In this background, Russia may not be averse to Modi carrying a peace message to Zelenskyy to bring him down to earth. The US would welcome Modi’s visit for different reasons, as some kind of a diplomatic win in seeing India making a nod to Zelenskyy.

India may also have reasoned that China has been promoting peace moves in Ukraine without causing any misapprehensions in Moscow. China had, in fact, appointed a special envoy for peace in Ukraine and made some specific proposals for peace which have been broadly approved by Putin. China and Brazil have announced plans to make a joint peace proposal. India, it can be reasoned, should not allow the peace platform to be monopolised by a country like China that is actually disrupting peace on the India border and the western Pacific. India too could activate its diplomacy without cost, knowing well that the answer to peace in Ukraine essentially lies in Washington D.C.

Interestingly, para 74 of the Joint Statement issued on the occasion of the Modi-Putin summit says that both sides “highlighted the imperative of peaceful resolution of the conflict around Ukraine through dialogue and diplomacy including engagement between both parties. They noted with appreciation relevant proposals of mediation and good offices aimed at peaceful resolution of the conflict in accordance with international law and on the basis of the UN Charter”.

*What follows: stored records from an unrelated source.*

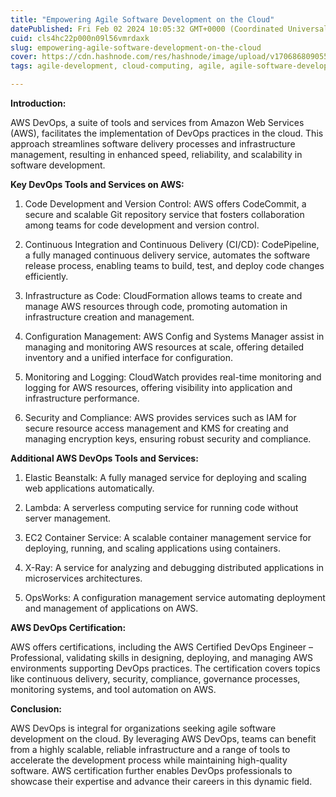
 ```yaml
---
title: "Empowering Agile Software Development on the Cloud"
datePublished: Fri Feb 02 2024 10:05:32 GMT+0000 (Coordinated Universal Time)
cuid: cls4hc22p000n09l56vmrdaxk
slug: empowering-agile-software-development-on-the-cloud
cover: https://cdn.hashnode.com/res/hashnode/image/upload/v1706868090553/a60606c7-46fc-435a-89eb-9d5a7d0f76c8.png
tags: agile-development, cloud-computing, agile, agile-software-development, agile-methodology, cloud-deployment

---
```


**Introduction:**

AWS DevOps, a suite of tools and services from Amazon Web Services (AWS), facilitates the implementation of DevOps practices in the cloud. This approach streamlines software delivery processes and infrastructure management, resulting in enhanced speed, reliability, and scalability in software development.

**Key DevOps Tools and Services on AWS:**

1. Code Development and Version Control: AWS offers CodeCommit, a secure and scalable Git repository service that fosters collaboration among teams for code development and version control.
    
2. Continuous Integration and Continuous Delivery (CI/CD): CodePipeline, a fully managed continuous delivery service, automates the software release process, enabling teams to build, test, and deploy code changes efficiently.
    
3. Infrastructure as Code: CloudFormation allows teams to create and manage AWS resources through code, promoting automation in infrastructure creation and management.
    
4. Configuration Management: AWS Config and Systems Manager assist in managing and monitoring AWS resources at scale, offering detailed inventory and a unified interface for configuration.
    
5. Monitoring and Logging: CloudWatch provides real-time monitoring and logging for AWS resources, offering visibility into application and infrastructure performance.
    
6. Security and Compliance: AWS provides services such as IAM for secure resource access management and KMS for creating and managing encryption keys, ensuring robust security and compliance.
    

**Additional AWS DevOps Tools and Services:**

1. Elastic Beanstalk: A fully managed service for deploying and scaling web applications automatically.
    
2. Lambda: A serverless computing service for running code without server management.
    
3. EC2 Container Service: A scalable container management service for deploying, running, and scaling applications using containers.
    
4. X-Ray: A service for analyzing and debugging distributed applications in microservices architectures.
    
5. OpsWorks: A configuration management service automating deployment and management of applications on AWS.
    

**AWS DevOps Certification:**

AWS offers certifications, including the AWS Certified DevOps Engineer – Professional, validating skills in designing, deploying, and managing AWS environments supporting DevOps practices. The certification covers topics like continuous delivery, security, compliance, governance processes, monitoring systems, and tool automation on AWS.

**Conclusion:**

AWS DevOps is integral for organizations seeking agile software development on the cloud. By leveraging AWS DevOps, teams can benefit from a highly scalable, reliable infrastructure and a range of tools to accelerate the development process while maintaining high-quality software. AWS certification further enables DevOps professionals to showcase their expertise and advance their careers in this dynamic field.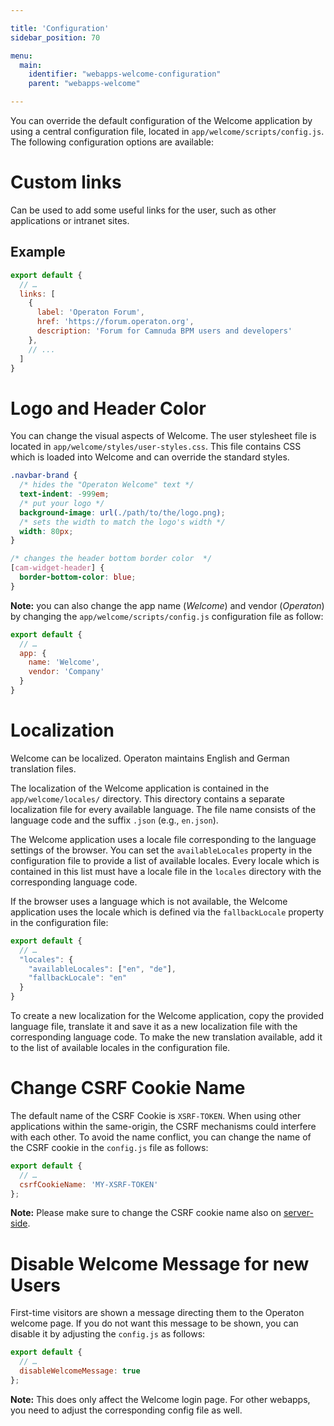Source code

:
 ```yaml
---

title: 'Configuration'
sidebar_position: 70

menu:
  main:
    identifier: "webapps-welcome-configuration"
    parent: "webapps-welcome"

---
```



You can override the default configuration of the Welcome application by using a central configuration file,
located in `app/welcome/scripts/config.js`. The following configuration options are
available:

# Custom links

Can be used to add some useful links for the user, such as other applications or intranet sites.


## Example

```javascript
export default {
  // …
  links: [
    {
      label: 'Operaton Forum',
      href: 'https://forum.operaton.org',
      description: 'Forum for Camnuda BPM users and developers'
    },
    // ...
  ]
}
```

# Logo and Header Color

You can change the visual aspects of Welcome. The user stylesheet file is located in
`app/welcome/styles/user-styles.css`. This file contains CSS which is loaded into Welcome
and can override the standard styles.

```css
.navbar-brand {
  /* hides the "Operaton Welcome" text */
  text-indent: -999em;
  /* put your logo */
  background-image: url(./path/to/the/logo.png);
  /* sets the width to match the logo's width */
  width: 80px;
}

/* changes the header bottom border color  */
[cam-widget-header] {
  border-bottom-color: blue;
}
```

**Note:** you can also change the app name (*Welcome*) and vendor (*Operaton*)
by changing the `app/welcome/scripts/config.js` configuration file as follow:

```js
export default {
  // …
  app: {
    name: 'Welcome',
    vendor: 'Company'
  }
}
```

# Localization

Welcome can be localized. Operaton maintains English and German translation files.

The localization of the Welcome application is contained in the `app/welcome/locales/` directory. This
directory contains a separate localization file for every available language. The file name
consists of the language code and the suffix `.json` (e.g., `en.json`).

The Welcome application uses a locale file corresponding to the language settings of the browser. You can
set the `availableLocales` property in the configuration file to provide a list of available
locales. Every locale which is contained in this list must have a locale file in the `locales`
directory with the corresponding language code.

If the browser uses a language which is not available, the Welcome application uses the locale which is
defined via the `fallbackLocale` property in the configuration file:

```javascript
export default {
  // …
  "locales": {
    "availableLocales": ["en", "de"],
    "fallbackLocale": "en"
  }
}
```

To create a new localization for the Welcome application, copy the provided language file, translate it and
save it as a new localization file with the corresponding language code. To make the new translation
available, add it to the list of available locales in the configuration file.

# Change CSRF Cookie Name

The default name of the CSRF Cookie is `XSRF-TOKEN`. When using other applications within the
same-origin, the CSRF mechanisms could interfere with each other. To avoid the name conflict, you
can change the name of the CSRF cookie in the `config.js` file as follows:
```javascript
export default {
  // …
  csrfCookieName: 'MY-XSRF-TOKEN'
};
```

**Note:** Please make sure to change the CSRF cookie name also on [server-side](../shared-options/csrf-prevention.md#cookie-name).

# Disable Welcome Message for new Users

First-time visitors are shown a message directing them to the Operaton welcome page. If you do
not want this message to be shown, you can disable it by adjusting the `config.js` as follows:
```javascript
export default {
  // …
  disableWelcomeMessage: true
};
```

**Note:** This does only affect the Welcome login page. For other webapps, you need to adjust the corresponding config file as well.
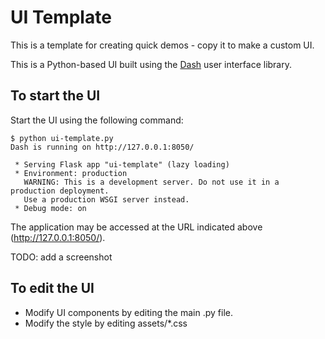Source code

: # UI Template

This is a template for creating quick demos - copy it to make a custom UI.

This is a Python-based UI built using the [Dash](https://plotly.com/dash/) user interface library.

## To start the UI
Start the UI using the following command:
```
$ python ui-template.py
Dash is running on http://127.0.0.1:8050/

 * Serving Flask app "ui-template" (lazy loading)
 * Environment: production
   WARNING: This is a development server. Do not use it in a production deployment.
   Use a production WSGI server instead.
 * Debug mode: on
```
The application may be accessed at the URL indicated above (http://127.0.0.1:8050/).

TODO: add a screenshot

## To edit the UI

* Modify UI components by editing the main .py file.
* Modify the style by editing assets/*.css
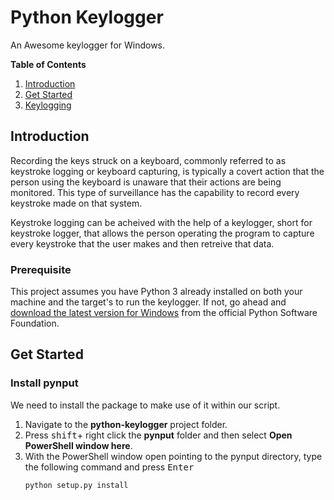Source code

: # Python Keylogger
An Awesome keylogger for Windows.

**Table of Contents**
1. [Introduction](#introduction) 
2. [Get Started](#get-started)
3. [Keylogging](#keylogging)

## Introduction
Recording the keys struck on a keyboard, commonly referred to as keystroke logging or keyboard capturing, is typically a covert action that the person using the keyboard is unaware that their actions are being monitored. This type of surveillance has the capability to record every keystroke made on that system.

Keystroke logging can be acheived with the help of a keylogger, short for keystroke logger, that allows the person operating the program to capture every keystroke that the user makes and then retreive that data.

### Prerequisite
This project assumes you have Python 3 already installed on both your machine and the target's to run the keylogger. If not, go ahead and [download the latest version for Windows](https://www.python.org/downloads/windows/) from the official Python Software Foundation.

## Get Started

### Install pynput
We need to install the package to make use of it within our script.

1. Navigate to the **python-keylogger** project folder.
2. Press <kbd>shift</kbd>+ right click the **pynput** folder and then select **Open PowerShell window here**.
3. With the PowerShell window open pointing to the pynput directory, type the following command and press <kbd>Enter</kbd>
    ```shell
    python setup.py install
    ```

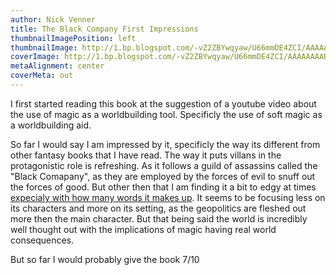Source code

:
 ```yaml
---
author: Nick Venner
title: The Black Company First Impressions
thumbnailImagePosition: left
thumbnailImage: http://1.bp.blogspot.com/-vZ2ZBYwqyaw/U66mmDE4ZCI/AAAAAAAAB2c/7S2X_uDCon4/s1600/a_100.jpg 
coverImage: http://1.bp.blogspot.com/-vZ2ZBYwqyaw/U66mmDE4ZCI/AAAAAAAAB2c/7S2X_uDCon4/s1600/a_100.jpg
metaAlignment: center
coverMeta: out
---
```


I first started reading this book at the suggestion of a youtube video about the use of magic as a worldbuilding tool. Specificly the use of soft magic as a worldbuilding aid.

So far I would say I am impressed by it, specificly the way its different from other fantasy books that I have read. The way it puts villans in the protagonistic role is refreshing. As it follows a guild of assassins called the "Black Comapany", as they are employed by the forces of evil to snuff out the forces of good. But other then that I am finding it a bit to edgy at times [expecialy with how many words it makes up](https://xkcd.com/483/). It seems to be focusing less on its characters and more on its setting, as the geopolitics are fleshed out more then the main character. But that being said the world is incredibly well thought out with the implications of magic having real world consequences.

But so far I would probably give the book 7/10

India is endorsing mediatory and good offices initiatives by others, including that of China implicitly, aimed at a peaceful resolution of the Ukraine conflict. Maybe this curious formulation also explains the room created for PM Modi’s peace-oriented visit to Ukraine.

Kanwal Sibal is a former Indian Foreign Secretary. He was India’s Ambassador to Turkey, Egypt, France and Russia. Views expressed in the above piece are personal and solely that of the author. They do not necessarily reflect Firstpost’s views.